“Exactly!” Catalina says. “We are working that much. On homework.”
Sadie writes down “child labor laws.”
Jaesang puts up his hand. Catalina throws him a perfect spiral. “Bad for the economy.”
We all look at him like, Wait, what?
“Kids doing homework aren’t out spending money at the mall.”
“Neither are their parents, who have to hire tutors,” Sean adds.
Now Sadie puts up her hand, and Jaesang tosses her the ball.
“I forget what it’s like to have fun.” She looks at Sean. “Really, I can’t remember a time when I didn’t have this constant feeling like, gotta study, gotta make myself stand out from the crowd.”
I put up my hand. She tosses the ball to me.
“Homework takes away my sister time.”
Sadie looks at me, and everybody listens. “We used to watch movies together and fight over who got more Pirate’s Booty. We’d make stop-motion movies and go to the park with our dogs. We had a life outside of school. Now all that’s gone. I mean, we already spend enough time with our teachers during the day. Why do they have to follow us home?”
“You’re on to something, Sam,” Mr. Kalman says. “The government can’t intrude into the private lives of its citizens.

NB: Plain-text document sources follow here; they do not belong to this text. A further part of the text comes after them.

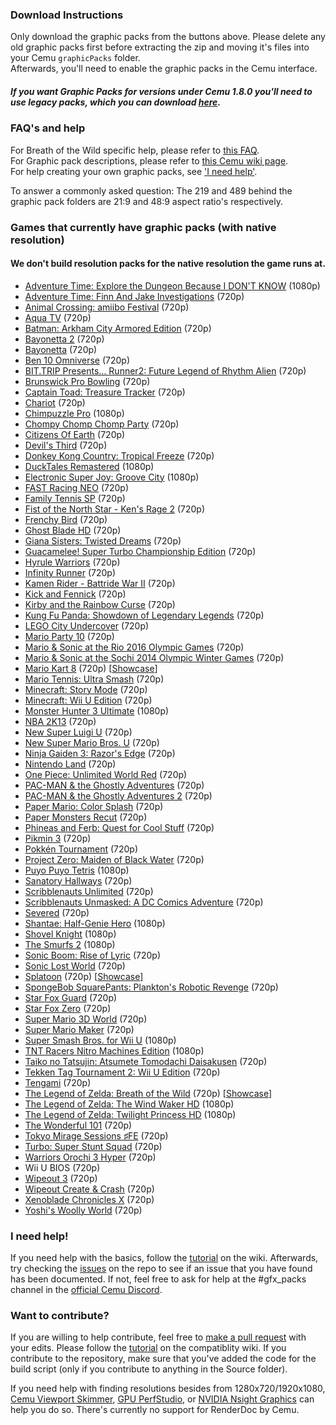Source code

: ### **Download Instructions**  

Only download the graphic packs from the buttons above. Please delete any old graphic packs first before extracting the zip and moving it's files into your Cemu `graphicPacks` folder.  
Afterwards, you'll need to enable the graphic packs in the Cemu interface.

##### **If you want Graphic Packs for versions under Cemu 1.8.0 you'll need to use legacy packs, which you can download [here](https://github.com/slashiee/cemu_graphic_packs/releases/download/1/graphicPacks.zip).**


### **FAQ's and help**
For Breath of the Wild specific help, please refer to [this FAQ](https://{{site.github.owner_name}}.github.io/cemu_graphic_packs/botw).  
For Graphic pack descriptions, please refer to [this Cemu wiki page](http://compat.cemu.info/wiki/The_Legend_of_Zelda:_Breath_of_the_Wild_Graphic_Packs).  
For help creating your own graphic packs, see ['I need help'](#i-need-help).

To answer a commonly asked question: The 219 and 489 behind the graphic pack folders are 21:9 and 48:9 aspect ratio's respectively.


### **Games that currently have graphic packs (with native resolution)**
#### We don't build resolution packs for the native resolution the game runs at.
- [Adventure Time: Explore the Dungeon Because I DON'T KNOW](http://compat.cemu.info/wiki/Adventure_Time:_Explore_the_Dungeon_Because_I_Don't_Know!) (1080p)
- [Adventure Time: Finn And Jake Investigations](http://compat.cemu.info/wiki/Adventure_Time:_Finn_And_Jake_Investigations) (720p)
- [Animal Crossing: amiibo Festival](http://compat.cemu.info/wiki/Animal_Crossing:_Amiibo_Festival) (720p)
- [Aqua TV](http://compat.cemu.info/wiki/Aqua_TV) (720p)
- [Batman: Arkham City Armored Edition](http://compat.cemu.info/wiki/Batman:_Arkham_City_Armored_Edition) (720p)
- [Bayonetta 2](http://compat.cemu.info/wiki/Bayonetta_2) (720p)
- [Bayonetta](http://compat.cemu.info/wiki/Bayonetta) (720p)
- [Ben 10 Omniverse](http://compat.cemu.info/wiki/Ben_10:_Omniverse) (720p)
- [BIT.TRIP Presents... Runner2: Future Legend of Rhythm Alien](http://compat.cemu.info/wiki/BIT.TRIP_Presents..._Runner2:_Future_Legend_of_Rhythm_Alien) (720p)
- [Brunswick Pro Bowling](http://compat.cemu.info/wiki/Brunswick_Pro_Bowling) (720p)
- [Captain Toad: Treasure Tracker](http://compat.cemu.info/wiki/Captain_Toad:_Treasure_Tracker) (720p)
- [Chariot](http://compat.cemu.info/wiki/Chariot) (720p)
- [Chimpuzzle Pro](http://compat.cemu.info/wiki/Chimpuzzle_Pro) (1080p)
- [Chompy Chomp Chomp Party](http://compat.cemu.info/wiki/Chompy_Chomp_Chomp_Party) (720p)
- [Citizens Of Earth](http://compat.cemu.info/wiki/Citizens_of_Earth) (720p)
- [Devil's Third](http://compat.cemu.info/wiki/Chariot) (720p)
- [Donkey Kong Country: Tropical Freeze](http://compat.cemu.info/wiki/Donkey_Kong_Country:_Tropical_Freeze) (720p)
- [DuckTales Remastered](http://compat.cemu.info/wiki/DuckTales_Remastered) (1080p)
- [Electronic Super Joy: Groove City](http://compat.cemu.info/wiki/Electronic_Super_Joy:_Groove_City) (1080p)
- [FAST Racing NEO](http://compat.cemu.info/wiki/Fast_Racing_Neo) (720p)
- [Family Tennis SP](http://compat.cemu.info/wiki/Family_Tennis_SP) (720p)
- [Fist of the North Star - Ken's Rage 2](http://compat.cemu.info/wiki/Fist_of_the_North_Star:_Ken's_Rage_2) (720p)
- [Frenchy Bird](http://compat.cemu.info/wiki/Frenchy_Bird) (720p)
- [Ghost Blade HD](http://compat.cemu.info/wiki/Ghost_Blade_HD) (720p)
- [Giana Sisters: Twisted Dreams](http://compat.cemu.info/wiki/Giana_Sisters:_Twisted_Dreams) (720p)
- [Guacamelee! Super Turbo Championship Edition](http://compat.cemu.info/wiki/Guacamelee:_Super_Turbo_Championship_Edition) (720p)
- [Hyrule Warriors](http://compat.cemu.info/wiki/Hyrule_Warriors) (720p)
- [Infinity Runner](http://compat.cemu.info/wiki/Infinity_Runner) (720p)
- [Kamen Rider - Battride War II](http://compat.cemu.info/wiki/Kamen_Rider:_Battride_War_II) (720p)
- [Kick and Fennick](http://compat.cemu.info/wiki/Kick_and_Fennick) (720p)
- [Kirby and the Rainbow Curse](http://compat.cemu.info/wiki/Kirby_and_the_Rainbow_Curse) (720p)
- [Kung Fu Panda: Showdown of Legendary Legends](http://compat.cemu.info/wiki/Kung_Fu_Panda:_Showdown_of_Legendary_Legends) (720p)
- [LEGO City Undercover](http://compat.cemu.info/wiki/LEGO_City_Undercover) (720p)
- [Mario Party 10](http://compat.cemu.info/wiki/Mario_Party_10) (720p)
- [Mario & Sonic at the Rio 2016 Olympic Games](http://compat.cemu.info/wiki/Mario_&_Sonic_at_the_Rio_2016_Olympic_Games) (720p)
- [Mario & Sonic at the Sochi 2014 Olympic Winter Games](http://compat.cemu.info/wiki/Mario_&_Sonic_at_the_Sochi_2014_Olympic_Winter_Games) (720p)
- [Mario Kart 8](http://compat.cemu.info/wiki/Mario_Kart_8) (720p) [[Showcase](https://youtu.be/E6Z-1SwSUtI)]
- [Mario Tennis: Ultra Smash](http://compat.cemu.info/wiki/Mario_Tennis:_Ultra_Smash) (720p)
- [Minecraft: Story Mode](http://compat.cemu.info/wiki/Minecraft:_Story_Mode) (720p)
- [Minecraft: Wii U Edition](http://compat.cemu.info/wiki/Minecraft:_Wii_U_Edition) (720p)
- [Monster Hunter 3 Ultimate](http://compat.cemu.info/wiki/Monster_Hunter_3_Ultimate) (1080p)
- [NBA 2K13](http://compat.cemu.info/wiki/NBA_2K13) (720p)
- [New Super Luigi U](http://compat.cemu.info/wiki/New_Super_Luigi_U) (720p)
- [New Super Mario Bros. U](http://compat.cemu.info/wiki/New_Super_Mario_Bros._U) (720p)
- [Ninja Gaiden 3: Razor's Edge](http://compat.cemu.info/wiki/Ninja_Gaiden_3:_Razor's_Edge) (720p)
- [Nintendo Land](http://compat.cemu.info/wiki/Nintendo_Land) (720p)
- [One Piece: Unlimited World Red](http://compat.cemu.info/wiki/One_Piece:_Unlimited_World_Red) (720p)
- [PAC-MAN & the Ghostly Adventures](http://compat.cemu.info/wiki/Pac-Man_and_the_Ghostly_Adventures_1) (720p)
- [PAC-MAN & the Ghostly Adventures 2](http://compat.cemu.info/wiki/Pac-Man_and_the_Ghostly_Adventures_2) (720p)
- [Paper Mario: Color Splash](http://compat.cemu.info/wiki/Paper_Mario:_Color_Splash) (720p)
- [Paper Monsters Recut](http://compat.cemu.info/wiki/Paper_Monsters_Recut) (720p)
- [Phineas and Ferb: Quest for Cool Stuff](http://compat.cemu.info/wiki/Phineas_and_Ferb:_Quest_for_Cool_Stuff) (720p)
- [Pikmin 3](http://compat.cemu.info/wiki/Pikmin_3) (720p)
- [Pokkén Tournament](http://compat.cemu.info/wiki/Pokk%C3%A9n_Tournament) (720p)
- [Project Zero: Maiden of Black Water](http://compat.cemu.info/wiki/Project_Zero:_Maiden_of_Black_Water) (720p)
- [Puyo Puyo Tetris](http://compat.cemu.info/wiki/Puyo_Puyo_Tetris) (1080p)
- [Sanatory Hallways](http://compat.cemu.info/wiki/Sanatory_Hallways) (720p)
- [Scribblenauts Unlimited](http://compat.cemu.info/wiki/Scribblenauts_Unlimited) (720p)
- [Scribblenauts Unmasked: A DC Comics Adventure](http://compat.cemu.info/wiki/Scribblenauts_Unmasked:_A_DC_Comics_Adventure) (720p)
- [Severed](http://compat.cemu.info/wiki/Severed) (720p)
- [Shantae: Half-Genie Hero](http://compat.cemu.info/wiki/Shantae:_Half-Genie_Hero) (1080p)
- [Shovel Knight](http://compat.cemu.info/wiki/Shovel_Knight:_Plauge_of_Shadows) (1080p)
- [The Smurfs 2](http://compat.cemu.info/wiki/The_Smurfs_2) (1080p)
- [Sonic Boom: Rise of Lyric](http://compat.cemu.info/wiki/Sonic_Boom:_Rise_of_Lyric) (720p)
- [Sonic Lost World](http://compat.cemu.info/wiki/Sonic_Lost_World) (720p)
- [Splatoon](http://compat.cemu.info/wiki/Splatoon) (720p) [[Showcase](https://youtu.be/rV77zXP8C8Y)]
- [SpongeBob SquarePants: Plankton's Robotic Revenge](http://compat.cemu.info/wiki/Spongebob_Squarepants:_Plankton's_Robotic_Revenge) (720p)
- [Star Fox Guard](http://compat.cemu.info/wiki/Star_Fox_Guard) (720p)
- [Star Fox Zero](http://compat.cemu.info/wiki/Star_Fox_Zero) (720p)
- [Super Mario 3D World](http://compat.cemu.info/wiki/Super_Mario_3D_World) (720p)
- [Super Mario Maker](http://compat.cemu.info/wiki/Super_Mario_Maker) (720p)
- [Super Smash Bros. for Wii U](http://compat.cemu.info/wiki/Super_Smash_Bros._U) (1080p)
- [TNT Racers Nitro Machines Edition](http://compat.cemu.info/wiki/TNT_Racers_Nitro_Machines_Edition) (1080p)
- [Taiko no Tatsujin: Atsumete Tomodachi Daisakusen](http://compat.cemu.info/wiki/Taiko_no_Tatsujin:_Atsumete_Tomodachi_Daisakusen) (720p)
- [Tekken Tag Tournament 2: Wii U Edition](http://compat.cemu.info/wiki/Tekken_Tag_Tournament_2) (720p)
- [Tengami](http://compat.cemu.info/wiki/Tengami) (720p)
- [The Legend of Zelda: Breath of the Wild](http://compat.cemu.info/wiki/The_Legend_of_Zelda:_Breath_of_the_Wild) (720p) [[Showcase](https://youtu.be/buKACHczKoM)]
- [The Legend of Zelda: The Wind Waker HD](http://compat.cemu.info/wiki/The_Legend_of_Zelda:_The_Wind_Waker_HD) (1080p)
- [The Legend of Zelda: Twilight Princess HD](http://compat.cemu.info/wiki/The_Legend_of_Zelda:_Twilight_Princess_HD) (1080p)
- [The Wonderful 101](http://compat.cemu.info/wiki/The_Wonderful_101) (720p)
- [Tokyo Mirage Sessions ♯FE](http://compat.cemu.info/wiki/Tokyo_Mirage_Sessions_#FE) (720p)
- [Turbo: Super Stunt Squad](http://compat.cemu.info/wiki/Turbo:_Super_Stunt_Squad) (720p)
- [Warriors Orochi 3 Hyper](http://compat.cemu.info/wiki/Warriors_Orochi_3_Hyper) (720p)
- Wii U BIOS (720p)
- [Wipeout 3](http://compat.cemu.info/wiki/Wipeout_3) (720p)
- [Wipeout Create & Crash](http://compat.cemu.info/wiki/Wipeout:_Create_&_Crash) (720p)
- [Xenoblade Chronicles X](http://compat.cemu.info/wiki/Xenoblade_Chronicles_X) (720p)
- [Yoshi's Woolly World](http://compat.cemu.info/wiki/Yoshi's_Woolly_World) (720p)

### **I need help!**

If you need help with the basics, follow the [tutorial](https://github.com/slashiee/cemu_graphic_packs/wiki/How-to-create-Graphic-Packs) on the wiki. Afterwards, try checking the [issues](https://github.com/slashiee/cemu_graphic_packs/issues) on the repo to see if an issue that you have found has been documented. If not, feel free to ask for help at the #gfx_packs channel in the [official Cemu Discord](https://discord.gg/5psYsup).

### **Want to contribute?**

If you are willing to help contribute, feel free to [make a pull request](https://github.com/slashiee/cemu_graphic_packs/compare) with your edits. Please follow the [tutorial](https://github.com/slashiee/cemu_graphic_packs/wiki/How-to-create-Graphic-Packs) on the compatiblity wiki. If you contribute to the repository, make sure that you've added the code for the build script (only if you contribute to anything in the Source folder).

If you need help with finding resolutions besides from 1280x720/1920x1080, [Cemu Viewport Skimmer](https://github.com/mhvuze/CemuViewportSkimmer), [GPU PerfStudio](http://gpuopen.com/archive/gpu-perfstudio/), or [NVIDIA Nsight Graphics](https://developer.nvidia.com/nsight-graphics) can help you do so. There's currently no support for RenderDoc by Cemu.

It’s in the Bill of Rights.”
Sadie and Sean bonk their heads as if even the phrase is painful to them.
“The Bill of Rights!”
They jump up and snap to attention like poodles at a dog show. Sean holds out a hand and I pass him the Nerf.

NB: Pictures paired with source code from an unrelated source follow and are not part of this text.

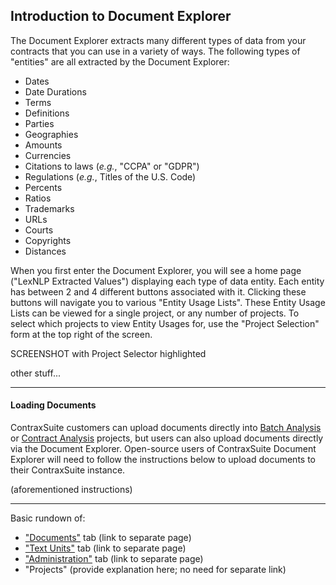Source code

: ## Introduction to Document Explorer

The Document Explorer extracts many different types of data from your contracts that you can use in a variety of ways. The following types of "entities" are all extracted by the Document Explorer:

* Dates
* Date Durations
* Terms
* Definitions
* Parties
* Geographies
* Amounts
* Currencies
* Citations to laws (*e.g.*, "CCPA" or "GDPR")
* Regulations (*e.g.*, Titles of the U.S. Code)
* Percents
* Ratios
* Trademarks
* URLs
* Courts
* Copyrights
* Distances

When you first enter the Document Explorer, you will see a home page ("LexNLP Extracted Values") displaying each type of data entity. Each entity has between 2 and 4 different buttons associated with it. Clicking these buttons will navigate you to various "Entity Usage Lists". These Entity Usage Lists can be viewed for a single project, or any number of projects. To select which projects to view Entity Usages for, use the "Project Selection" form at the top right of the screen.

SCREENSHOT with Project Selector highlighted



other stuff...

---

#### Loading Documents

ContraxSuite customers can upload documents directly into [Batch Analysis](./../reviewers/batch_analysis) or [Contract Analysis](./../reviewers/contract_analysis) projects, but users can also upload documents directly via the Document Explorer. Open-source users of ContraxSuite Document Explorer will need to follow the instructions below to upload documents to their ContraxSuite instance.

(aforementioned instructions)

---

Basic rundown of:
* ["Documents"](./documents) tab (link to separate page)
* ["Text Units"](./text_units) tab (link to separate page)
* ["Administration"](./admin) tab (link to separate page)
* "Projects" (provide explanation here; no need for separate link)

“Congress shall make no law respecting an establishment of religion, or prohibiting the free exercise thereof.”
He tosses the ball to Sadie. “Or abridging the freedom of speech.”
Who passes it back to Sean. “Or of the press.”

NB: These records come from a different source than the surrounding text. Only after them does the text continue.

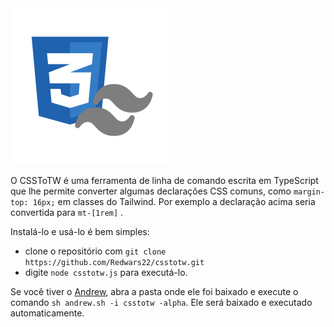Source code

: <img src="csstotw.png" width="250" height="250">

O CSSToTW é uma ferramenta de linha de comando escrita em TypeScript que lhe permite converter algumas declarações CSS comuns, como `margin-top: 16px;` em classes do Tailwind. Por exemplo a declaração acima seria convertida para `mt-[1rem]` .

Instalá-lo e usá-lo é bem simples: 

- clone o repositório com `git clone https://github.com/Redwars22/csstotw.git`
- digite `node csstotw.js` para executá-lo. 

Se você tiver o [Andrew](https://github.com/Redwars22/Andrew), abra a pasta onde ele foi baixado e execute o comando `sh andrew.sh -i csstotw -alpha`. Ele será baixado e executado automaticamente.
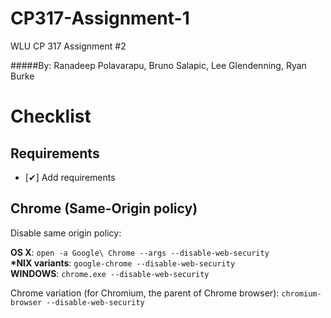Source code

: CP317-Assignment-1
==================

WLU CP 317 Assignment #2

#####By: Ranadeep Polavarapu, Bruno Salapic, Lee Glendenning, Ryan Burke

Checklist
=========
Requirements
------
*  [✔] Add requirements

<!-- 
Bonus
------
*  [✖] Touching a point P on the screen triggers a bullet firing from the center of the hero to the direction of P, provided P is not in the hero’s icon. You should programmatically destroy the bullet when it hits the screen edge, for otherwise keeping track of a large number of bullets will slow down your game and possibly crash it. A goblin is caught when it is hit by a bullet.
 -->


Chrome (Same-Origin policy)
-----------------------------
Disable same origin policy:

**OS X**: `open -a Google\ Chrome --args --disable-web-security`  
**\*NIX variants**: `google-chrome --disable-web-security`  
**WINDOWS**: `chrome.exe --disable-web-security`  
  
Chrome variation (for Chromium, the parent of Chrome browser): `chromium-browser --disable-web-security`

Who passes it to Sadie again. “Or the right of the people peaceably to assemble.”
Back to Sean. “And to petition the government for a—”
“Redress of grievances!”
Words start streaming out of their mouths like confetti.
Sadie: “A well regulated militia, being necessary to the security of a free state—”
Sean: “The right of the people to keep and bear arms, shall not be infringed.”
Sadie: “No soldier shall, in time of peace be quartered in any house, without the consent of the owner, nor in time of war, but in a manner to be prescribed by law.”
Sean: “The right of the people to be secure in their—”
Sadie: “Persons, houses, papers, and effects, against unreasonable searches and seizures . . .”
Together: “‘Shall not be violated, and no warrants shall issue, but upon probable cause.’ Et cetera! Et cetera! Et cetera!” they say, with a triple salute.
Alistair is amazed and starts applauding. The rest of us clap too.
“Miss Benjamin made us memorize the whole thing,” Sean says.
“I can’t believe I still remember them all,” Sadie says.
It’s pretty impressive, I guess, but most of it went over my head. I think I know what grievances are, but what does it mean to redress them?
I glance at Mr. Kalman’s face. He looks surprised. Not just surprised, but disappointed.
“You memorized the Bill of Rights?”
“Part of the torture of eleventh grade,” Sean says.
“No discussion? No context?”
“No time, Mr. Kalman. It was AP US History. We memorized, took a matching test, and moved on.”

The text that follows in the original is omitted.